A comparação foi injusta para
com o Uruguai, embora o país meridional tenha servido também de paraíso
fiscal para os meliantes de sempre: lavadores de dinheiro e ladrões de
recursos públicos dos países vizinhos.
O Uruguai
se destacou, na América Latina, pela coragem de um grande presidente,
José Battle y Ordoñez. Quando o continente se encontrava sob a
influência reacionária da Igreja Católica, ainda em 1906, o presidente,
que era homem da poderosa oligarquia uruguaia (seu pai foi presidente da
República e a família continuou poderosa até recentemente), mandou
retirar os crucifixos dos hospitais, promoveu a legislação que instituiu
o divórcio, e proibiu a evocação de Deus e dos Evangelhos nos
juramentos oficiais.
Mais ainda: determinou o
sufrágio universal, reformou, ampliando-o, o sistema de ensino, na
confessada e obstinada decisão de construir uma poderosa classe média.

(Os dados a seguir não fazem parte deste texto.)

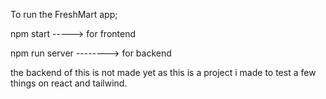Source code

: To run the FreshMart app;

npm start -----> for frontend

npm run server --------> for backend

the backend of this is not made yet as this is a project i made to test a few things on react and tailwind.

Em seu segundo mandato, de 1911 a 1915, Battle se declarou contra o
imperialismo, estabeleceu o seguro desemprego, com a lei de compensação
contra a falta de trabalho, ao mesmo tempo em que acabou com os grandes
monopólios privados, estatizando-os.
O Uruguai
era, e continua a ser, país privilegiado pela fertilidade de suas
terras, o que o fez um dos maiores exportadores de carne e de lã do
continente. A população sempre foi reduzida, e urbana: no campo só
ficavam os vaqueiros e os cultivadores de trigo. Isso favoreceu a
evolução do país, e contribuiu para que a sua sociedade fosse a menos
desigual do continente, até a onda golpista dos anos 60 e 70 na nossa
América Latina, promovida pelos norte-americanos, e a adesão ao
neoliberalismo.
Com os recursos obtidos no
comércio internacional, o Uruguai foi o pioneiro no mais exitoso sistema
de bem-estar social do hemisfério. A aposentadoria era precoce para os
trabalhadores mais sacrificados, fosse pelas condições físicas da
atividade, fosse pela sua pressão psicológica (como os pilotos de
aviões, por exemplo).
José Mujica talvez exagere
em seus hábitos, ao desprezar a residência oficial dos chefes de Estado
e mesmo, como fez, usá-la como abrigo para os moradores de rua, que o
neoliberalismo está produzindo em seu país. Mas, com isso, ele – como de
alguma forma já fizera seu antecessor, Tabarez Vázquez – despe o poder
de seus ornamentos costumeiros.
Constantino, o
grande imperador, vestia roupas novas e cobertas de ouro, todos os dias.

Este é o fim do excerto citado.